Task details:
All lines in the records below with the word "processor" must be returned.

Records excerpted from a collection:
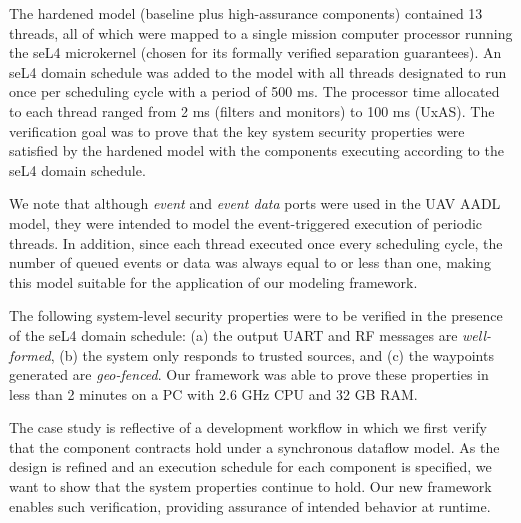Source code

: The hardened model (baseline plus high-assurance components) contained 13 threads,
all of which were mapped to a single mission computer processor running the seL4 microkernel (chosen for its formally verified separation guarantees).
An seL4 domain schedule was added to the model with all threads designated to run once per scheduling cycle with a period of 500 ms.
The processor time allocated to each thread ranged from 2 ms (filters and monitors) to 100 ms (UxAS).
The verification goal was to prove that the key system security properties were satisfied by the hardened model with the components executing according to the seL4 domain schedule.

We note that although \textit{event} and \textit{event data} ports were used in the UAV AADL model, they were intended to model the event-triggered execution of periodic threads.
In addition, since each thread executed once every scheduling cycle, the number of queued events or data was always equal to or less than one,
making this model suitable for the application of our modeling framework.

The following system-level security properties were to be verified in the presence of the seL4 domain schedule:
(a) the output UART and RF messages are \emph{well-formed},
(b) the system only responds to trusted sources, and
(c) the waypoints generated are \emph{geo-fenced}.
Our framework was able to prove these properties in less than 2 minutes on a PC with 2.6 GHz CPU and 32 GB RAM.

The case study is reflective of a development workflow in which we first verify that the component contracts hold under a synchronous dataflow model.  As the design is refined and an execution schedule for each component is specified, we want to show that the system properties continue to hold.  Our new framework enables such verification, providing assurance of intended behavior at runtime. 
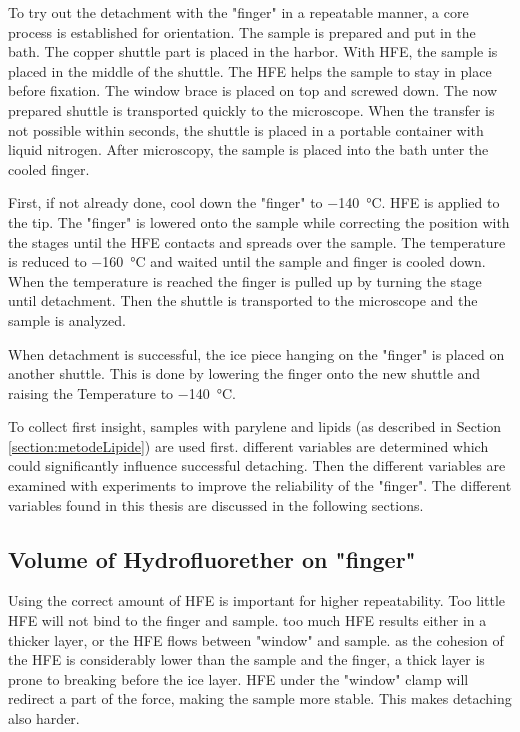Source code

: To try out the detachment with the "finger" in a repeatable manner, a core process is established for orientation. The sample is prepared and put in the bath. The copper shuttle part is placed in the harbor. With HFE, the sample is placed in the middle of the shuttle. The HFE helps the sample to stay in place before fixation. The window brace is placed on top and screwed down. The now prepared shuttle is transported quickly to the microscope. When the transfer is not possible within seconds, the shuttle is placed in a portable container with liquid nitrogen. After microscopy, the sample is placed into the bath unter the cooled finger. 

First, if not already done, cool down the "finger" to \SI{-140}{\degreeCelsius}. HFE is applied to the tip. The "finger" is lowered onto the sample while correcting the position with the stages until the HFE contacts and spreads over the sample. The temperature is reduced to \SI{-160}{\degreeCelsius} and waited until the sample and finger is cooled down. When the temperature is reached the finger is pulled up by turning the stage until detachment. Then the shuttle is transported to the microscope and the sample is analyzed. 

When detachment is successful, the ice piece hanging on the "finger" is placed on another shuttle. This is done by lowering the finger onto the new shuttle and raising the Temperature to \SI{-140}{\degreeCelsius}.

To collect first insight, samples with parylene and lipids (as described in Section \ref{section:metodeLipide}) are used first. different variables are determined which could significantly influence successful detaching. Then the different variables are examined with experiments to improve the reliability of the "finger". The different variables found in this thesis are discussed in the following sections.

\subsection{Volume of Hydrofluorether on "finger"}

Using the correct amount of HFE is important for higher repeatability. Too little HFE will not bind to the finger and sample. too much HFE results either in a thicker layer, or the HFE flows between "window" and sample.
as the cohesion of the HFE is considerably lower than the sample and the finger, a thick layer is prone to breaking before the ice layer. HFE under the "window" clamp will redirect a part of the force, making the sample more stable. This makes detaching also harder.

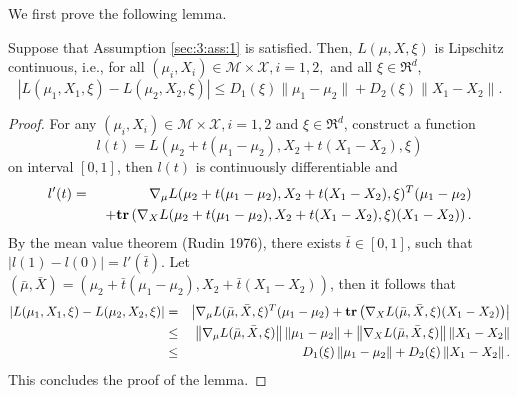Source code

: We first prove the following lemma.

\begin{lemma}\label{sec:3:lem:1}
Suppose that Assumption \ref{sec:3:ass:1} is satisfied. Then,
$L(\mu,X,\xi)$ is Lipschitz continuous, i.e., for all
$(\mu_i,X_i)\in \mathcal{M}\times\mathcal {X},i=1,2,$ and all
$\xi\in \Re^d$,
\begin{equation*}
|L(\mu_1,X_1,\xi)-L(\mu_2,X_2,\xi)|\le
D_1(\xi)\|\mu_1-\mu_2\|+D_2(\xi)\|X_1-X_2\|.
\end{equation*}
\end{lemma}

\begin{proof}
For any $(\mu_i,X_i)\in \mathcal{M}\times\mathcal {X},i=1,2$ and
$\xi\in \Re^d$, construct a function
\[l(t)=L(\mu_2+t(\mu_1-\mu_2),X_2+t(X_1-X_2),\xi)\] on interval
$[0,1]$, then $l(t)$ is continuously differentiable and
\begin{eqnarray*}
l'(t) &=& \nabla_{\mu}L(\mu_2+t(\mu_1-\mu_2),X_2+t(X_1-X_2),\xi)^T
(\mu_1-\mu_2)\\
&&\ +{\bf tr}\left(\nabla_{X}L(\mu_2+t(\mu_1-\mu_2),X_2+t(X_1-X_2),
\xi)(X_1-X_2)\right).
\end{eqnarray*}
By the mean value theorem (Rudin 1976), there exists $\bar t\in
[0,1]$, such that $|l(1)-l(0)|=l'(\bar t)$. Let $(\bar\mu,\bar
X)=(\mu_2+\bar t(\mu_1-\mu_2),X_2+\bar t(X_1-X_2))$, then it follows
that
\begin{eqnarray}
\left|L(\mu_1,X_1,\xi)-L(\mu_2,X_2,\xi)\right|&=&\left|\nabla_{\mu}
L(\bar\mu,\bar X,\xi)^T (\mu_1-\mu_2)+{\bf
tr}\left(\nabla_{X}L(\bar\mu,\bar X,
\xi)(X_1-X_2)\right)\right|\nonumber\\
&\le& \left\|\nabla_{\mu}L(\bar\mu,\bar
X,\xi)\right\|\left\|\mu_1-\mu_2\right\|+\left\|\nabla_{X}L(\bar\mu,\bar
X,\xi)\right\|\left\|X_1-X_2\right\|\nonumber\\
&\le&
D_1(\xi)\left\|\mu_1-\mu_2\right\|+D_2(\xi)\left\|X_1-X_2\right\|.\nonumber
\end{eqnarray}
This concludes the proof of the lemma.
\end{proof}

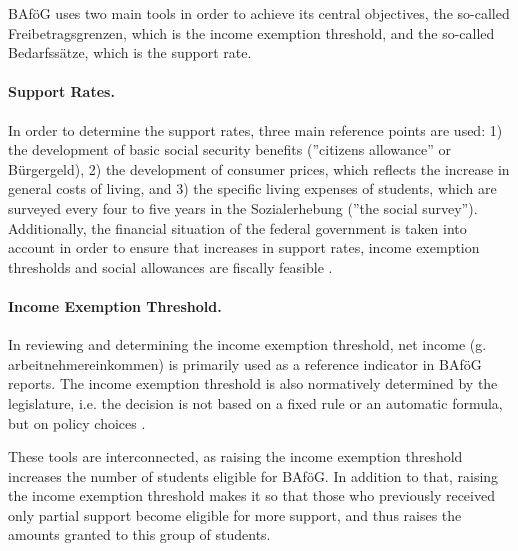 
BAföG uses two main tools in order to achieve its central objectives, the so-called Freibetragsgrenzen, which is the income exemption threshold, and the so-called Bedarfssätze, which is the support rate.

\paragraph{Support Rates.}
In order to determine the support rates, three main reference points are used: 1) the development of basic social security benefits (”citizens allowance” or Bürgergeld), 2) the development of consumer prices, which reflects the increase in general costs of living, and 3) the specific living expenses of students, which are surveyed every four to five years in the Sozialerhebung (”the social survey”). Additionally, the financial situation of the federal government is taken into account in order to ensure that increases in support rates, income exemption thresholds and social allowances are fiscally feasible \citep{meier_zur_2024}.

\paragraph{Income Exemption Threshold.}
In reviewing and determining the income exemption threshold, net income (g. arbeitnehmereinkommen) is primarily used as a reference indicator in BAföG reports. The income exemption threshold is also normatively determined by the legislature, i.e. the decision is not based on a fixed rule or an automatic formula, but on policy choices \citep{meier_zur_2024}.


These tools are interconnected, as raising the income exemption threshold increases the number of students eligible for BAföG. In addition to that, raising the income exemption threshold makes it so that those who previously received only partial support become eligible for more support, and thus raises the amounts granted to this group of students.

Response:
all of which were mapped to a single mission computer processor running the seL4 microkernel (chosen for its formally verified separation guarantees).
The processor time allocated to each thread ranged from 2 ms (filters and monitors) to 100 ms (UxAS).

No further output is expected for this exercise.